(Records supplied begins)

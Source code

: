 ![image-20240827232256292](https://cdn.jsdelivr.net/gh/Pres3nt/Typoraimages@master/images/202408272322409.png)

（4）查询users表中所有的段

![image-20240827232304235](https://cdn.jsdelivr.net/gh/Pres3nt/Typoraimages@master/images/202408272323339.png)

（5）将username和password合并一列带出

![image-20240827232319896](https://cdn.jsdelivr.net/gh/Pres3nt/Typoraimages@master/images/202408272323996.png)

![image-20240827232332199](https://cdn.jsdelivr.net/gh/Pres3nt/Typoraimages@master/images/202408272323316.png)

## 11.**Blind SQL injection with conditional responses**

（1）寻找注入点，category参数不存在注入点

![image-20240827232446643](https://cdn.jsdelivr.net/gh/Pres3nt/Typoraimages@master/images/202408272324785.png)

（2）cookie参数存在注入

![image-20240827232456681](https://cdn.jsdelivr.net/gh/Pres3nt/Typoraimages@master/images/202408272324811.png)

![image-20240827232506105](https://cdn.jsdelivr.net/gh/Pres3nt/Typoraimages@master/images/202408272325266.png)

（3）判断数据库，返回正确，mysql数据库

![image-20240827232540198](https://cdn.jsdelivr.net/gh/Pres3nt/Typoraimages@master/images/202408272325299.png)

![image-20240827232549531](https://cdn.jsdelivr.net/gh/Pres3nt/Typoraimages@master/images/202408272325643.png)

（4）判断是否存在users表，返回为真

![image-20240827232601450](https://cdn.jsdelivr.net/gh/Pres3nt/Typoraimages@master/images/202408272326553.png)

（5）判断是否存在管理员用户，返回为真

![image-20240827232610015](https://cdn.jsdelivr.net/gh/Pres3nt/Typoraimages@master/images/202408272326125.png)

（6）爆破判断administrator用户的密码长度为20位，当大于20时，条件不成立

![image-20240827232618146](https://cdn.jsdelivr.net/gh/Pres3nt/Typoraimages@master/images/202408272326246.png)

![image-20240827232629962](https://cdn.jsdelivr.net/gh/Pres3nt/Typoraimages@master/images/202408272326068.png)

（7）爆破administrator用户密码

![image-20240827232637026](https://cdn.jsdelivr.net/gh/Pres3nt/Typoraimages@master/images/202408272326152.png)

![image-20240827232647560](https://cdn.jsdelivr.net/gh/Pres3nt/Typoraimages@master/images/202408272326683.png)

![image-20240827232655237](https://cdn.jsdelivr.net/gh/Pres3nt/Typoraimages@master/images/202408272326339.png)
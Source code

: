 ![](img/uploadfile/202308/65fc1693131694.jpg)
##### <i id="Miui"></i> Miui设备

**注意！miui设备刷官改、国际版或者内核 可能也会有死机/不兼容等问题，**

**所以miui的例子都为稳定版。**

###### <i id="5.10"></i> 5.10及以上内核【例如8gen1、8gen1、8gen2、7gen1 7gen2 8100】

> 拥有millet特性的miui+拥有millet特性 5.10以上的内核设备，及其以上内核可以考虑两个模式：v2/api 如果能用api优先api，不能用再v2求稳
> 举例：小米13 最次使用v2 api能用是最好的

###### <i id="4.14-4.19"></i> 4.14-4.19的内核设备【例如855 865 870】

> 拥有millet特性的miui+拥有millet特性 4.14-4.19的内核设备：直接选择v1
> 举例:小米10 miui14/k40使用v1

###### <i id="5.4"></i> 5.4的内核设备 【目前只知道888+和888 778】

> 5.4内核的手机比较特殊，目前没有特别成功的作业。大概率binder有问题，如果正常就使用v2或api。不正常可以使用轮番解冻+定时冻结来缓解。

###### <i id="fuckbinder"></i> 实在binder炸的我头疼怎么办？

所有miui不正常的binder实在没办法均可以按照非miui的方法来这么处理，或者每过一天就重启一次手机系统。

(Records supplied ends)

_Task instructions_: All of the entries above must be output word for word.

_Written solution_:
Source code

: ![image-20240827232256292](https://cdn.jsdelivr.net/gh/Pres3nt/Typoraimages@master/images/202408272322409.png)

（4）查询users表中所有的段

![image-20240827232304235](https://cdn.jsdelivr.net/gh/Pres3nt/Typoraimages@master/images/202408272323339.png)

（5）将username和password合并一列带出

![image-20240827232319896](https://cdn.jsdelivr.net/gh/Pres3nt/Typoraimages@master/images/202408272323996.png)

![image-20240827232332199](https://cdn.jsdelivr.net/gh/Pres3nt/Typoraimages@master/images/202408272323316.png)

## 11.**Blind SQL injection with conditional responses**

（1）寻找注入点，category参数不存在注入点

![image-20240827232446643](https://cdn.jsdelivr.net/gh/Pres3nt/Typoraimages@master/images/202408272324785.png)

（2）cookie参数存在注入

![image-20240827232456681](https://cdn.jsdelivr.net/gh/Pres3nt/Typoraimages@master/images/202408272324811.png)

![image-20240827232506105](https://cdn.jsdelivr.net/gh/Pres3nt/Typoraimages@master/images/202408272325266.png)

（3）判断数据库，返回正确，mysql数据库

![image-20240827232540198](https://cdn.jsdelivr.net/gh/Pres3nt/Typoraimages@master/images/202408272325299.png)

![image-20240827232549531](https://cdn.jsdelivr.net/gh/Pres3nt/Typoraimages@master/images/202408272325643.png)

（4）判断是否存在users表，返回为真

![image-20240827232601450](https://cdn.jsdelivr.net/gh/Pres3nt/Typoraimages@master/images/202408272326553.png)

（5）判断是否存在管理员用户，返回为真

![image-20240827232610015](https://cdn.jsdelivr.net/gh/Pres3nt/Typoraimages@master/images/202408272326125.png)

（6）爆破判断administrator用户的密码长度为20位，当大于20时，条件不成立

![image-20240827232618146](https://cdn.jsdelivr.net/gh/Pres3nt/Typoraimages@master/images/202408272326246.png)

![image-20240827232629962](https://cdn.jsdelivr.net/gh/Pres3nt/Typoraimages@master/images/202408272326068.png)

（7）爆破administrator用户密码

![image-20240827232637026](https://cdn.jsdelivr.net/gh/Pres3nt/Typoraimages@master/images/202408272326152.png)

![image-20240827232647560](https://cdn.jsdelivr.net/gh/Pres3nt/Typoraimages@master/images/202408272326683.png)

![image-20240827232655237](https://cdn.jsdelivr.net/gh/Pres3nt/Typoraimages@master/images/202408272326339.png)
Source code

: ![](img/uploadfile/202308/65fc1693131694.jpg)
##### <i id="Miui"></i> Miui设备

**注意！miui设备刷官改、国际版或者内核 可能也会有死机/不兼容等问题，**

**所以miui的例子都为稳定版。**

###### <i id="5.10"></i> 5.10及以上内核【例如8gen1、8gen1、8gen2、7gen1 7gen2 8100】

> 拥有millet特性的miui+拥有millet特性 5.10以上的内核设备，及其以上内核可以考虑两个模式：v2/api 如果能用api优先api，不能用再v2求稳
> 举例：小米13 最次使用v2 api能用是最好的

###### <i id="4.14-4.19"></i> 4.14-4.19的内核设备【例如855 865 870】

> 拥有millet特性的miui+拥有millet特性 4.14-4.19的内核设备：直接选择v1
> 举例:小米10 miui14/k40使用v1

###### <i id="5.4"></i> 5.4的内核设备 【目前只知道888+和888 778】

> 5.4内核的手机比较特殊，目前没有特别成功的作业。大概率binder有问题，如果正常就使用v2或api。不正常可以使用轮番解冻+定时冻结来缓解。

###### <i id="fuckbinder"></i> 实在binder炸的我头疼怎么办？

所有miui不正常的binder实在没办法均可以按照非miui的方法来这么处理，或者每过一天就重启一次手机系统。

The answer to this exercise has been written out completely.